In Paris, they are the rage of the century. Macaroons of all flavours and colours are flying of the shelves of the best Parisian bakeries and there are no limits to the combinations. When I was a kid, a macaroon was more like a regular-shaped cookie of Italian origin and made from an almond meringue. What the French refer to when they ask for “macaron” is now a sandwich cookie with two layers of meringue and a filling of ganache, mousse, cream or caramel, a super deluxe Oreo cookie, that melts in your mouth, a divine moment created by giving in to the temptation of eating basically pure butter and sugar!
This recipe was made from notes from Pavillon Elysée passed on to me by the Food Fluffer, my friend Anita, and is not that straightforward. My first attempt tastes pretty good but the presentation needs improvement. ( A project for quiet January). Part of the mystery is the language, the main ingredient is “tant pour tant” which means equal quantities, in this case, icing sugar and raw almond powder. They suggest that you go buy that, but it is easy enough to grind in the food processor, just make it very fine. So here we go for the outer layers ( about 4 dozens). Mix 500 gr of “tant pour tant” ( 1+1/4 cup icing sugar and 1+3/4 cup whole raw almonds, then crushed to powder). Add another 7/8 cup of icing sugar, and mix gently with 2/3 cup+1 tbsp beaten egg whites with 2 tbsp sugar added at the end. (about 5 large egg white). Add brown or red food coloring. They said a few drops, but it looks more like a tsp is what it takes. Shape the cookies with a piping bag on parchment paper and bake at 340 for 10 minutes.
The filling is done in two steps. First a custard: Boil 1/3 cup milk with 3 tbsp sugar and a tsp vanilla extract. Mix 3 egg yolks with 3 tbsp sugar. Drizzle the milk in the eggs. Whisk on very low heat and add the soften butter ( 7/8 cup). Second: the caramel, melt 1/2 cup sugar to a golden brown color, stop with 1/3 cup luke-warm cream, add 2 tbsp salted butter and 1/2 tsp salt. Mix the custard with the caramel, cool, and spread on the macaroons.

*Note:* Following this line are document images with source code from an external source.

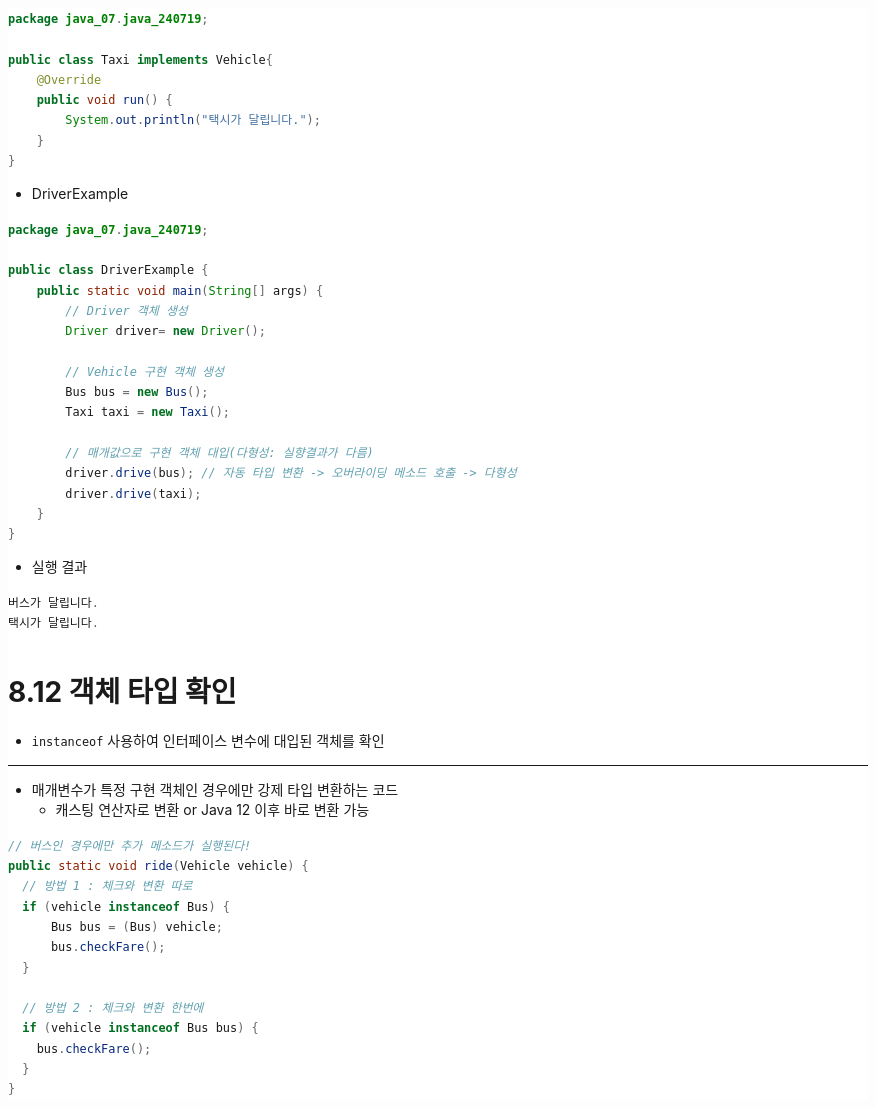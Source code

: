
 ```java
package java_07.java_240719;

public class Taxi implements Vehicle{
    @Override
    public void run() {
        System.out.println("택시가 달립니다.");
    }
}

```
- DriverExample

```java
package java_07.java_240719;

public class DriverExample {
    public static void main(String[] args) {
        // Driver 객체 생성
        Driver driver= new Driver();

        // Vehicle 구현 객체 생성
        Bus bus = new Bus();
        Taxi taxi = new Taxi();

        // 매개값으로 구현 객체 대입(다형성: 실향결과가 다름)
        driver.drive(bus); // 자동 타입 변환 -> 오버라이딩 메소드 호출 -> 다형성
        driver.drive(taxi);
    }
}

```
- 실행 결과
```java
버스가 달립니다.
택시가 달립니다.
```

# 8.12 객체 타입 확인
- `instanceof` 사용하여 인터페이스 변수에 대입된 객체를 확인

---
- 매개변수가 특정 구현 객체인 경우에만 강제 타입 변환하는 코드
  - 캐스팅 연산자로 변환 or Java 12 이후 바로 변환 가능

```java
// 버스인 경우에만 추가 메소드가 실행된다!
public static void ride(Vehicle vehicle) {
  // 방법 1 : 체크와 변환 따로
  if (vehicle instanceof Bus) {
      Bus bus = (Bus) vehicle;
      bus.checkFare();
  }
  
  // 방법 2 : 체크와 변환 한번에
  if (vehicle instanceof Bus bus) {
    bus.checkFare();
  }
}
```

It is easier to keep the macaroons small, mine were too big. My filling was a bit too liquid so I added 2 tbsp tapioca flour to thicken it. Caramel will not work if the pot is not spotless, adding a tbsp lemon juice to the sugar helps. All in all, this is quite a production, a fantastic Christmas treat especially for those of us not spending it in Paris! a small treat from France.
After much trial and error with this recipe I have to conclude that it is not reliable. Of course, we kind of managed to eat all the macaroons but they don’t look great and are just not quite right. I feel a bit burned out right now, the damp weather does not help either, so maybe someone away from the rainforest here could try the recipe from Lucy Waverman published in the LCBO Magazine in 2006, and let me know how it works. I am sure it is a good one!